[Entries taken from a collection]
○ ○ ○ ○ ○
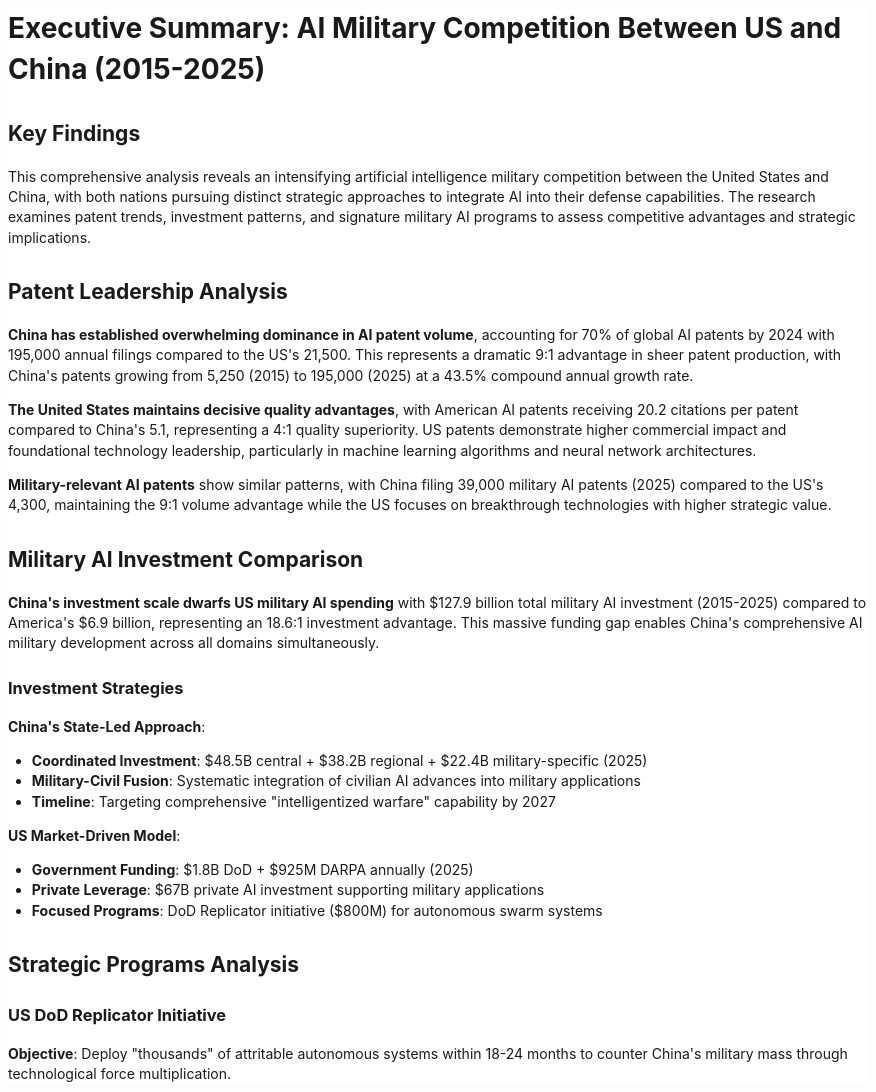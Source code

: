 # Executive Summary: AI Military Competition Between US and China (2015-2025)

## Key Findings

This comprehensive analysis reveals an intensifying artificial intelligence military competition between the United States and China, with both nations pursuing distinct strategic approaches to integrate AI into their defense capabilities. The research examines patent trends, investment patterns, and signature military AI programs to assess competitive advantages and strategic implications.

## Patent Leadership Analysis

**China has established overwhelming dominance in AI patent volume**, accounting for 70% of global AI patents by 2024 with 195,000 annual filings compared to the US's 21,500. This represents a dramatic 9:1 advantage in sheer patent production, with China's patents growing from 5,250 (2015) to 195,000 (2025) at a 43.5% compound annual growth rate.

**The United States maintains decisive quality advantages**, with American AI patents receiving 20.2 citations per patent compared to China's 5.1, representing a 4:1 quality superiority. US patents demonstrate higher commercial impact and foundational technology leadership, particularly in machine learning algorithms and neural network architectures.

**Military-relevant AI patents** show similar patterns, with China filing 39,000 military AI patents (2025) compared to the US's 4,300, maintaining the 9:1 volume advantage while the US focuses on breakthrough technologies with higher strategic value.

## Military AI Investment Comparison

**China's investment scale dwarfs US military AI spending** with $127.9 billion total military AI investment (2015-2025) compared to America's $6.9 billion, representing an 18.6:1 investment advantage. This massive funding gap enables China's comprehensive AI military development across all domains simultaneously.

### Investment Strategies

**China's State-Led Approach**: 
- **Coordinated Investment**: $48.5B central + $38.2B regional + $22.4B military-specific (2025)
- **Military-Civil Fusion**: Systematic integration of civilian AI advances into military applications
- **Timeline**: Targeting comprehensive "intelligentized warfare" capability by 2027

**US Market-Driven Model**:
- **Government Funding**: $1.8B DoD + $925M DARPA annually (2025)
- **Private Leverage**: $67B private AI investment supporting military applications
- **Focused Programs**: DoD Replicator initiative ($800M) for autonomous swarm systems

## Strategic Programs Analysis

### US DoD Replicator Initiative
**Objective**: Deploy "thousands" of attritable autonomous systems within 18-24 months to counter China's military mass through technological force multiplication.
○ ○ ○ ○ ○
● WHAT THE TASK ASKS
Every line in the records above that contains the word "applications" should be copied out.

● FINAL ANSWER
- **Military-Civil Fusion**: Systematic integration of civilian AI advances into military applications
- **Private Leverage**: $67B private AI investment supporting military applications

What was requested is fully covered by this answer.